• YOUR INSTRUCTIONS: Reproduce nothing but the lines from the one with "- CyberArk Privileged Access Management" down to the last line of the data below.

• Stored entries:
○ ○ ○ ○ ○ ○ ○
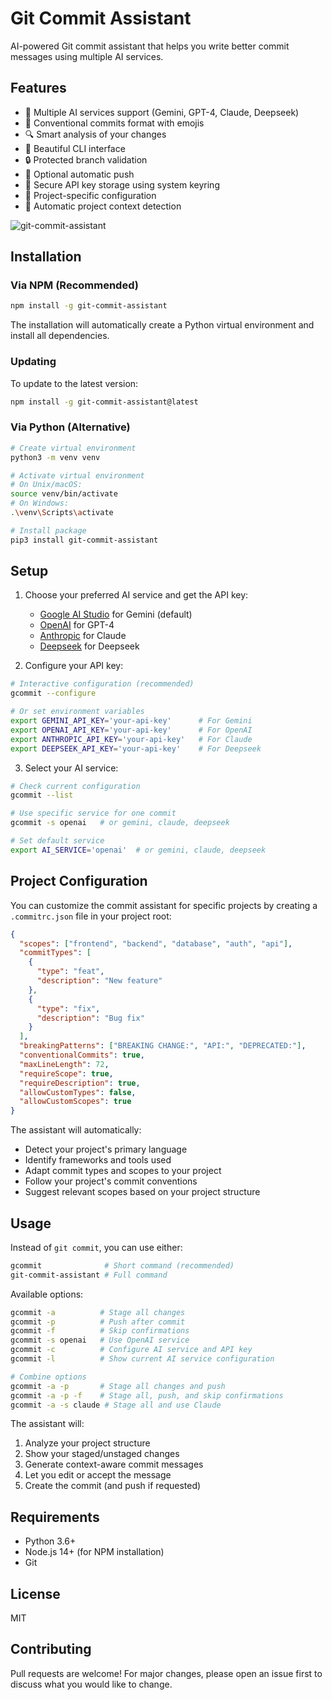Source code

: # Git Commit Assistant

AI-powered Git commit assistant that helps you write better commit messages using multiple AI services.

## Features

- 🤖 Multiple AI services support (Gemini, GPT-4, Claude, Deepseek)
- 📝 Conventional commits format with emojis
- 🔍 Smart analysis of your changes
- 🎨 Beautiful CLI interface
- 🔒 Protected branch validation
- 🚀 Optional automatic push
- 🔐 Secure API key storage using system keyring
- 🎯 Project-specific configuration
- 🧠 Automatic project context detection

![git-commit-assistant](https://github.com/user-attachments/assets/e4baed1c-ceb6-4a74-869d-33f8cfa469ee)

## Installation

### Via NPM (Recommended)

```bash
npm install -g git-commit-assistant
```

The installation will automatically create a Python virtual environment and install all dependencies.

### Updating

To update to the latest version:

```bash
npm install -g git-commit-assistant@latest
```

### Via Python (Alternative)

```bash
# Create virtual environment
python3 -m venv venv

# Activate virtual environment
# On Unix/macOS:
source venv/bin/activate
# On Windows:
.\venv\Scripts\activate

# Install package
pip3 install git-commit-assistant
```

## Setup

1. Choose your preferred AI service and get the API key:

   - [Google AI Studio](https://makersuite.google.com/app/apikey) for Gemini (default)
   - [OpenAI](https://platform.openai.com/api-keys) for GPT-4
   - [Anthropic](https://console.anthropic.com/account/keys) for Claude
   - [Deepseek](https://platform.deepseek.com/) for Deepseek

2. Configure your API key:

```bash
# Interactive configuration (recommended)
gcommit --configure

# Or set environment variables
export GEMINI_API_KEY='your-api-key'      # For Gemini
export OPENAI_API_KEY='your-api-key'      # For OpenAI
export ANTHROPIC_API_KEY='your-api-key'   # For Claude
export DEEPSEEK_API_KEY='your-api-key'    # For Deepseek
```

3. Select your AI service:

```bash
# Check current configuration
gcommit --list

# Use specific service for one commit
gcommit -s openai   # or gemini, claude, deepseek

# Set default service
export AI_SERVICE='openai'  # or gemini, claude, deepseek
```

## Project Configuration

You can customize the commit assistant for specific projects by creating a `.commitrc.json` file in your project root:

```json
{
  "scopes": ["frontend", "backend", "database", "auth", "api"],
  "commitTypes": [
    {
      "type": "feat",
      "description": "New feature"
    },
    {
      "type": "fix",
      "description": "Bug fix"
    }
  ],
  "breakingPatterns": ["BREAKING CHANGE:", "API:", "DEPRECATED:"],
  "conventionalCommits": true,
  "maxLineLength": 72,
  "requireScope": true,
  "requireDescription": true,
  "allowCustomTypes": false,
  "allowCustomScopes": true
}
```

The assistant will automatically:

- Detect your project's primary language
- Identify frameworks and tools used
- Adapt commit types and scopes to your project
- Follow your project's commit conventions
- Suggest relevant scopes based on your project structure

## Usage

Instead of `git commit`, you can use either:

```bash
gcommit              # Short command (recommended)
git-commit-assistant # Full command
```

Available options:

```bash
gcommit -a          # Stage all changes
gcommit -p          # Push after commit
gcommit -f          # Skip confirmations
gcommit -s openai   # Use OpenAI service
gcommit -c          # Configure AI service and API key
gcommit -l          # Show current AI service configuration

# Combine options
gcommit -a -p       # Stage all changes and push
gcommit -a -p -f    # Stage all, push, and skip confirmations
gcommit -a -s claude # Stage all and use Claude
```

The assistant will:

1. Analyze your project structure
2. Show your staged/unstaged changes
3. Generate context-aware commit messages
4. Let you edit or accept the message
5. Create the commit (and push if requested)

## Requirements

- Python 3.6+
- Node.js 14+ (for NPM installation)
- Git

## License

MIT

## Contributing

Pull requests are welcome! For major changes, please open an issue first to discuss what you would like to change.
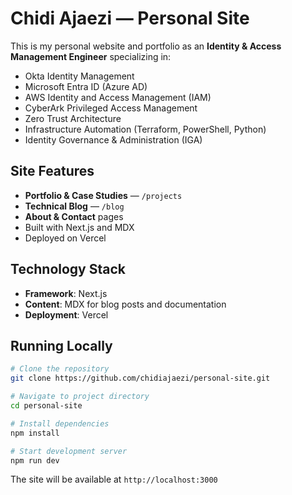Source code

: # Chidi Ajaezi — Personal Site

This is my personal website and portfolio as an **Identity & Access Management Engineer** specializing in:

- Okta Identity Management
- Microsoft Entra ID (Azure AD)
- AWS Identity and Access Management (IAM)
- CyberArk Privileged Access Management
- Zero Trust Architecture
- Infrastructure Automation (Terraform, PowerShell, Python)
- Identity Governance & Administration (IGA)

## Site Features

- **Portfolio & Case Studies** — `/projects`
- **Technical Blog** — `/blog`
- **About & Contact** pages
- Built with Next.js and MDX
- Deployed on Vercel

## Technology Stack

- **Framework**: Next.js
- **Content**: MDX for blog posts and documentation
- **Deployment**: Vercel

## Running Locally

```bash
# Clone the repository
git clone https://github.com/chidiajaezi/personal-site.git

# Navigate to project directory
cd personal-site

# Install dependencies
npm install

# Start development server
npm run dev
```

The site will be available at `http://localhost:3000`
○ ○ ○ ○ ○ ○ ○
• COMPLETED TASK:
- CyberArk Privileged Access Management
- Zero Trust Architecture
- Infrastructure Automation (Terraform, PowerShell, Python)
- Identity Governance & Administration (IGA)

## Site Features

- **Portfolio & Case Studies** — `/projects`
- **Technical Blog** — `/blog`
- **About & Contact** pages
- Built with Next.js and MDX
- Deployed on Vercel

## Technology Stack

- **Framework**: Next.js
- **Content**: MDX for blog posts and documentation
- **Deployment**: Vercel

## Running Locally

```bash
# Clone the repository
git clone https://github.com/chidiajaezi/personal-site.git

# Navigate to project directory
cd personal-site

# Install dependencies
npm install

# Start development server
npm run dev
```

The site will be available at `http://localhost:3000`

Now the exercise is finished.